Die Kampagnen der Urheberrechtslobbys überschlagen sich zurzeit, sodass man leicht den Überblick verliert. In der angriffigen Rhetorik, die auch vor persönlichen Untergriffen nicht zurückschreckt (wie zuletzt von Walter Wippersberg), finden sich nur wenig zukunftsorientierte Vorschläge. All diesen Kampagnen ist eines gemein: Sie verlangen mehr Rechte, eine schärfere Rechtsdurchsetzung, und sie stoßen sich dabei nur wenig an etwaigen Kollateralschäden wie der Aushöhlung des Datenschutzes, dem Verlust der Privatsphäre und der Netzneutralität. Wie kommt es nun dazu?

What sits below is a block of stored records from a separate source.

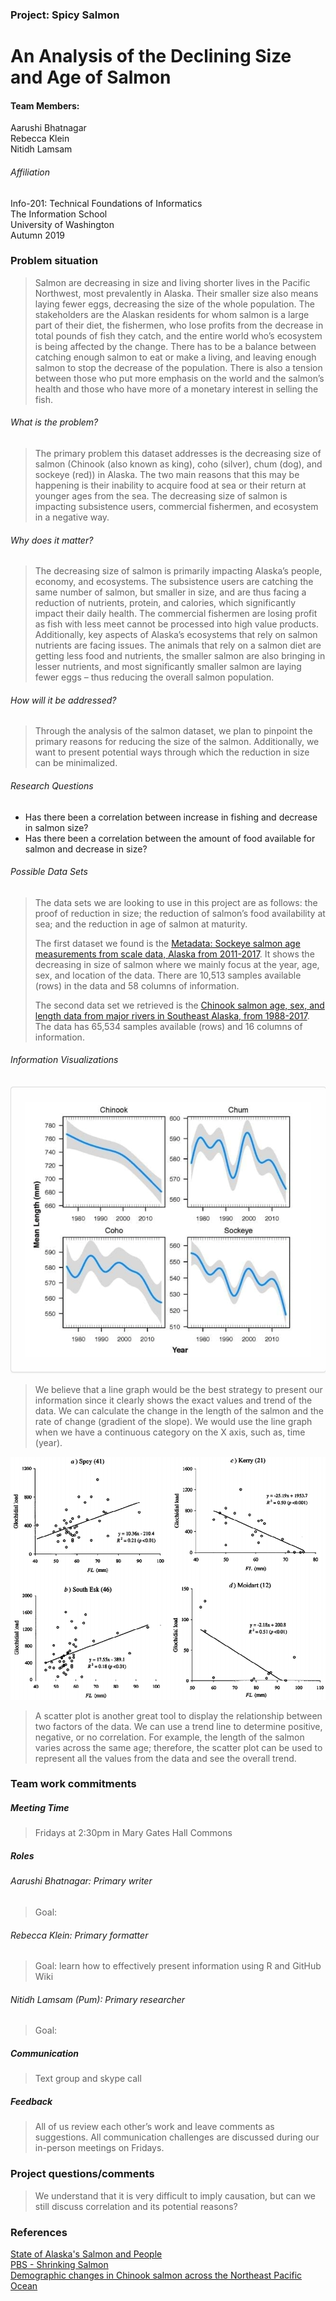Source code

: ### Project: Spicy Salmon

# An Analysis of the Declining Size and Age of Salmon

#### Team Members:
Aarushi Bhatnagar  
Rebecca Klein  
Nitidh Lamsam

###### Affiliation
Info-201: Technical Foundations of Informatics  
The Information School  
University of Washington  
Autumn 2019

### Problem situation
> Salmon are decreasing in size and living shorter lives in the Pacific Northwest, most prevalently in Alaska. Their smaller size also means laying fewer eggs, decreasing the size of the whole population. The stakeholders are the Alaskan residents for whom salmon is a large part of their diet, the fishermen, who lose profits from the decrease in total pounds of fish they catch, and the entire world who’s ecosystem is being affected by the change. There has to be a balance between catching enough salmon to eat or make a living, and leaving enough salmon to stop the decrease of the population. There is also a tension between those who put more emphasis on the world and the salmon’s health and those who have more of a monetary interest in selling the fish.
###### What is the problem?
> The primary problem this dataset addresses is the decreasing size of salmon (Chinook (also known as king), coho (silver), chum (dog), and sockeye (red)) in Alaska. The two main reasons that this may be happening is their inability to acquire food at sea or their return at younger ages from the sea. The decreasing size of salmon is impacting subsistence users, commercial fishermen, and ecosystem in a negative way.
###### Why does it matter?
> The decreasing size of salmon is primarily impacting Alaska’s people, economy, and ecosystems. The subsistence users are catching the same number of salmon, but smaller in size, and are thus facing a reduction of nutrients, protein, and calories, which significantly impact their daily health. The commercial fishermen are losing profit as fish with less meet cannot be processed into high value products. Additionally, key aspects of Alaska’s ecosystems that rely on salmon nutrients are facing issues. The animals that rely on a salmon diet are getting less food and nutrients, the smaller salmon are also bringing in lesser nutrients, and most significantly smaller salmon are laying fewer eggs – thus reducing the overall salmon population.
###### How will it be addressed?
> Through the analysis of the salmon dataset, we plan to pinpoint the primary reasons for reducing the size of the salmon. Additionally, we want to present potential ways through which the reduction in size can be minimalized.
###### Research Questions
* Has there been a correlation between increase in fishing and decrease in salmon size?
* Has there been a correlation between the amount of food available for salmon and decrease in size?

###### Possible Data Sets
> The data sets we are looking to use in this project are as follows: the proof of reduction in size; the reduction of salmon’s food availability at sea; and the reduction in age of salmon at maturity.
>
> The first dataset we found is the [Metadata: Sockeye salmon age measurements from scale data, Alaska from 2011-2017](https://knb.ecoinformatics.org/view/doi:10.5063/F1ZW1J77). It shows the decreasing in size of salmon where we mainly focus at the year, age, sex, and location of the data. There are 10,513 samples available (rows) in the data and 58 columns of information.  
>
> The second data set we retrieved is the [Chinook salmon age, sex, and length data from major rivers in Southeast Alaska, from 1988-2017](https://knb.ecoinformatics.org/view/doi:10.5063/F11R6NSS). The data has 65,534 samples available (rows) and 16 columns of information.

###### Information Visualizations
![a set of line graphs](line_graphs.png)

> We believe that a line graph would be the best strategy to present our information since it clearly shows the exact values and trend of the data. We can calculate the change in the length of the salmon and the rate of change (gradient of the slope). We would use the line graph when we have a continuous category on the X axis, such as, time (year).

![a set of scatter plots](scatter_plot.png)
> A scatter plot is another great tool to display the relationship between two factors of the data. We can use a trend line to determine positive, negative, or no correlation. For example, the length of the salmon varies across the same age; therefore, the scatter plot can be used to represent all the values from the data and see the overall trend.
### Team work commitments
##### **Meeting Time**
> Fridays at 2:30pm in Mary Gates Hall Commons
##### **Roles**
###### Aarushi Bhatnagar: Primary writer
> Goal:
###### Rebecca Klein: Primary formatter
> Goal: learn how to effectively present information using R and GitHub Wiki
###### Nitidh Lamsam (Pum): Primary researcher
> Goal:
##### **Communication**
> Text group and skype call
##### **Feedback**
> All of us review each other’s work and leave comments as suggestions. All communication challenges are discussed during our in-person meetings on Fridays.
### Project questions/comments
> We understand that it is very difficult to imply causation, but can we still discuss correlation and its potential reasons?
### References
[State of Alaska's Salmon and People](https://knb.ecoinformatics.org/portals/SASAP/Topics#thedecliningsizeandageofsalmon)  
[PBS - Shrinking Salmon](https://www.pbs.org/wgbh/evolution/library/10/3/l_103_02.html)  
[Demographic changes in Chinook salmon across the Northeast Pacific Ocean](https://onlinelibrary.wiley.com/doi/full/10.1111/faf.12272)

Wenn man sich die Forderungen ansieht wird klar, dass diese einer juristischen, aber keiner ökonomischen Logik folgen, denn es ist völlig unklar, wie dieses mehr an Rechten in Einkommen für Kulturschaffende verwandelt werden soll. Rechtsverstöße werden mit Einkommensverlusten gleichgesetzt, doch die wenigsten urheberrechtlichen Verstöße sind auch finanziell relevant. Urheberrechtliche Verstöße in sozialen Medien sind meist Mundpropaganda und stören eine kommerzielle Verwertung keinesfalls.

Das Problem liegt nicht darin, dass die bestehenden Rechte zu locker formuliert sind oder die Rechtsdurchsetzung schwächelt, sondern darin, dass sie schlicht nicht zu den technologischen Gegebenheiten passen. Es sind Rechte, die vor 300 Jahren für analoge Tauschformen konzipiert wurden, an die wiederum die analogen Geschäftsmodelle angepasst waren. Diese Geschäftsmodelle weiter zu verfolgen ist in etwa so, als würde man mit einem Auto, das an Land immer verlässlich war, nun über Wasser fahren wollen. Es wird auch dann nicht klappen, wenn ein Gesetz erlassen wird, das Autos zum Über-Wasser-Fahren zwingt.

Ablenkungsmanöver

Ebenso geht es der Content-Industrie derzeit. Zwar machen oftmals die Protagonisten der Urheberrechtskampagnen - wie auch Wippersberg - Kritikern den Vorwurf, dass sie keine Alternativen anbieten können, doch lenkt das meist nur von dem Umstand ab, dass sie selbst auch keine Modelle haben, wie man diese rechtlichen Verschärfungen nun zu Geld machen könnte. Dementsprechend passiv haben die VertreterInnen der Unterhaltungsindustrie die letzten 15 Jahre in einem rückwärtsgewandten Abwehrkampf verbracht (DRM, Klagen, Lobbying), anstatt neue Modelle zu entwickeln und somit ja letztlich wieder den Kulturschaffenden zu mehr Einkommen zu verhelfen. Dieses Geld fehlt nun den Kreativen, denn die Verluste durch Piraterie sind verschwindend gering gegenüber jenen, die durch die Verhinderungsstrategien der Unternehmen entstanden sind.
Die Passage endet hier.